Shanghai Center Of Photography
Exhibition

Curator Karen Smith
Dates 2015.9.6-11.30
Opening 2015.9.8
Venue SCôP
Organizer SCôP

“Grain” to “pixel” describes an arc of time stretching back almost one hundred years and that marks a period in which photography entered China as a phenomenon and was transformed. Ordinary people today consume a multitude of images daily.
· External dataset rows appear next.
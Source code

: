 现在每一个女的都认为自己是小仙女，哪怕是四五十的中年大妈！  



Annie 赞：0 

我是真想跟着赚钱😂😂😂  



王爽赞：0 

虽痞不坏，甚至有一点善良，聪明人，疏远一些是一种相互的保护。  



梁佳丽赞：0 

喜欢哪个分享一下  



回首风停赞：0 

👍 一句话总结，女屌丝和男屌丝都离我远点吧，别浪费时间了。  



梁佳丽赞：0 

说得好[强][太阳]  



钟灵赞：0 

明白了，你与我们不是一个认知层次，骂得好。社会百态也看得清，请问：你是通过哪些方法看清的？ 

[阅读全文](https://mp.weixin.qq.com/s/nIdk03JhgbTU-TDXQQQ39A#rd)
Photographic images have an exclusive monopoly on communicating creativity, artistic expression and the experiences of culture, but the embrace of photography in general is an extraordinary phenomenon in China.

 

Does this account for the diversity of content, style and technique of which photography’s transformation in China is comprised? “Grain to Pixel: A Story of Photography in China” is a survey of works from 70 Chinese photographers that maps the pulse of its creative energy in China: A fashionable Chinese woman cycling pass Tiananmen exalts the new energy of a resurging People’s Republic; a melancholy portrait of a young couple waiting by a pier captures the melancholy of departure, the anxiety at moving to an unfamiliar city to start a new life; vintage photographs from John Thompson, Lang Jingshan and ZhuangXueben provide hints of the earliest foreign and homegrown visions of life in China; patriots like Wu Yinxian, ShaFei, Jiang Shaowu and WengNaiqiang gave the PRC some of its most memorable propaganda; social documentary from the 1980s onwards from photographers like Lv Nan, Zhang Hai’er, Han Lei and Li Qiang tackled new situations encountered by a society rocked by economic change; Wang Qingsong to Chen Man to Maleonn illustrate how art and internationalization, China’s new age of connectedness to the global village is driving photography in myriad contemporary directions.

 

“Grain to Pixel” was conceived by Liu Heung Shing and is curated by Karen Smith, who brings expertise accrued through 25 years of observing art and photography in China and explaining it to both domestic and international audiences. XuJianing, an expert on the history of photography in China, has contributed to the exhibition catalogue on the pre-1949 Chinese photography.